*** EXERCISE MATERIALS ***
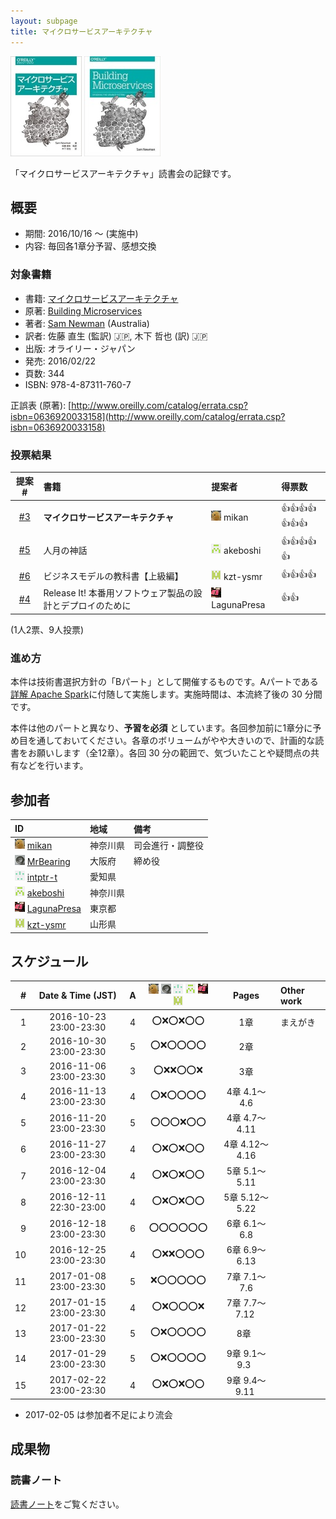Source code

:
 ```yaml
---
layout: subpage
title: マイクロサービスアーキテクチャ
---
```


[![マイクロサービスアーキテクチャ](/images/cover-microservices.jpg)](https://www.oreilly.co.jp/books/9784873117607/)
[![Building Microservices](/images/cover-microservices-en.jpg)](http://shop.oreilly.com/product/0636920033158.do)

「マイクロサービスアーキテクチャ」読書会の記録です。

## 概要

* 期間: 2016/10/16 ～ (実施中)
* 内容: 毎回各1章分予習、感想交換

### 対象書籍

* 書籍: [マイクロサービスアーキテクチャ](https://www.oreilly.co.jp/books/9784873117607/)
* 原著: [Building Microservices](http://shop.oreilly.com/product/0636920033158.do)
* 著者: [Sam Newman](https://www.thoughtworks.com/profiles/sam-newman) (Australia)
* 訳者: 佐藤 直生 (監訳) :jp:, 木下 哲也 (訳) :jp:
* 出版: オライリー・ジャパン
* 発売: 2016/02/22
* 頁数: 344
* ISBN: 978-4-87311-760-7

正誤表 (原著): [http://www.oreilly.com/catalog/errata.csp?isbn=0636920033158](http://www.oreilly.com/catalog/errata.csp?isbn=0636920033158)

### 投票結果

| 提案 #                                                | 書籍                                            | 提案者                                            | 得票数                      |
|:-----------------------------------------------------:|:------------------------------------------------|:--------------------------------------------------|:---------------------------|
| [#3](https://github.com/aosn/aosn.github.io/issues/3) | **マイクロサービスアーキテクチャ**                       | ![](/images/users/mikan_16.png) mikan             |:+1::+1::+1::+1::+1::+1::+1:|
| [#5](https://github.com/aosn/aosn.github.io/issues/5) | 人月の神話                                       | ![](/images/users/akeboshi_16.png) akeboshi       |:+1::+1::+1::+1::+1:        |
| [#6](https://github.com/aosn/aosn.github.io/issues/6) | ビジネスモデルの教科書【上級編】                       | ![](/images/users/kzt-ysmr_16.png) kzt-ysmr       |:+1::+1::+1::+1:            |
| [#4](https://github.com/aosn/aosn.github.io/issues/4) | Release It! 本番用ソフトウェア製品の設計とデプロイのために | ![](/images/users/LagunaPresa_16.png) LagunaPresa |:+1::+1:                    |

(1人2票、9人投票)

### 進め方

本件は技術書選択方針の「Bパート」として開催するものです。Aパートである[詳解 Apache Spark](../7-spark)に付随して実施します。実施時間は、本流終了後の 30 分間です。

本件は他のパートと異なり、**予習を必須** としています。各回参加前に1章分に予め目を通しておいてください。各章のボリュームがやや大きいので、計画的な読書をお願いします（全12章）。各回 30 分の範囲で、気づいたことや疑問点の共有などを行います。

## 参加者

| ID                                                                                     | 地域     | 備考           |
|:---------------------------------------------------------------------------------------|:---------|:---------------|
| ![](/images/users/mikan_16.png) [mikan](https://github.com/mikan)                      | 神奈川県 | 司会進行・調整役 |
| ![](/images/users/MrBearing_16.png) [MrBearing](https://github.com/MrBearing)          | 大阪府   | 締め役          |
| ![](/images/users/intptr-t_16.png) [intptr-t](https://github.com/intptr-t)             | 愛知県   | 　              |
| ![](/images/users/akeboshi_16.png) [akeboshi](https://github.com/akeboshi)             | 神奈川県 |                |
| ![](/images/users/LagunaPresa_16.png) [LagunaPresa](https://github.com/LagunaPresa)    | 東京都   | 　              |
| ![](/images/users/kzt-ysmr_16.png) [kzt-ysmr](https://github.com/kzt-ysmr)             | 山形県   | 　              |

## スケジュール

| # | Date & Time (JST) | A | ![](/images/users/mikan_16.png) ![](/images/users/MrBearing_16.png) ![](/images/users/intptr-t_16.png) ![](/images/users/akeboshi_16.png) ![](/images/users/LagunaPresa_16.png) ![](/images/users/kzt-ysmr_16.png) | Pages | Other work |
|---:|:----------------------:|:-:|:------------------:|:--------------:|:-----------------------|
|  1 | 2016-10-23 23:00-23:30 | 4 | :o::x::o::x::o::o: | 1章            | まえがき                |
|  2 | 2016-10-30 23:00-23:30 | 5 | :o::x::o::o::o::o: | 2章            |                        |
|  3 | 2016-11-06 23:00-23:30 | 3 | :o::x::x::o::o::x: | 3章            |                        |
|  4 | 2016-11-13 23:00-23:30 | 4 | :o::x::o::o::o::o: | 4章 4.1～4.6   |                        |
|  5 | 2016-11-20 23:00-23:30 | 5 | :o::o::o::x::o::o: | 4章 4.7～4.11  |                        |
|  6 | 2016-11-27 23:00-23:30 | 4 | :o::x::o::x::o::o: | 4章 4.12～4.16 |                        |
|  7 | 2016-12-04 23:00-23:30 | 4 | :o::x::o::x::o::o: | 5章 5.1～5.11  |                        |
|  8 | 2016-12-11 22:30-23:00 | 4 | :o::x::o::x::o::o: | 5章 5.12～5.22 |                        |
|  9 | 2016-12-18 23:00-23:30 | 6 | :o::o::o::o::o::o: | 6章 6.1～6.8   |                        |
| 10 | 2016-12-25 23:00-23:30 | 4 | :o::x::x::o::o::o: | 6章 6.9～6.13  |                        |
| 11 | 2017-01-08 23:00-23:30 | 5 | :x::o::o::o::o::o: | 7章 7.1～7.6   |                        |
| 12 | 2017-01-15 23:00-23:30 | 4 | :o::x::o::o::o::x: | 7章 7.7～7.12  |                        |
| 13 | 2017-01-22 23:00-23:30 | 5 | :o::x::o::o::o::o: | 8章            |                        |
| 14 | 2017-01-29 23:00-23:30 | 5 | :o::x::o::o::o::o: | 9章 9.1～9.3   |                        |
| 15 | 2017-02-22 23:00-23:30 | 4 | :o::x::o::x::o::o: | 9章 9.4～9.11  |                        |

* 2017-02-05 は参加者不足により流会

## 成果物

### 読書ノート

[読書ノート](/note/8-microservices)をご覧ください。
*** End of EXERCISE MATERIALS ***
**WORK TO BE COMPLETED**
The lines to copy are those above that contain the string "cover".

**SOLUTION FOR THIS EXERCISE**
[![マイクロサービスアーキテクチャ](/images/cover-microservices.jpg)](https://www.oreilly.co.jp/books/9784873117607/)
[![Building Microservices](/images/cover-microservices-en.jpg)](http://shop.oreilly.com/product/0636920033158.do)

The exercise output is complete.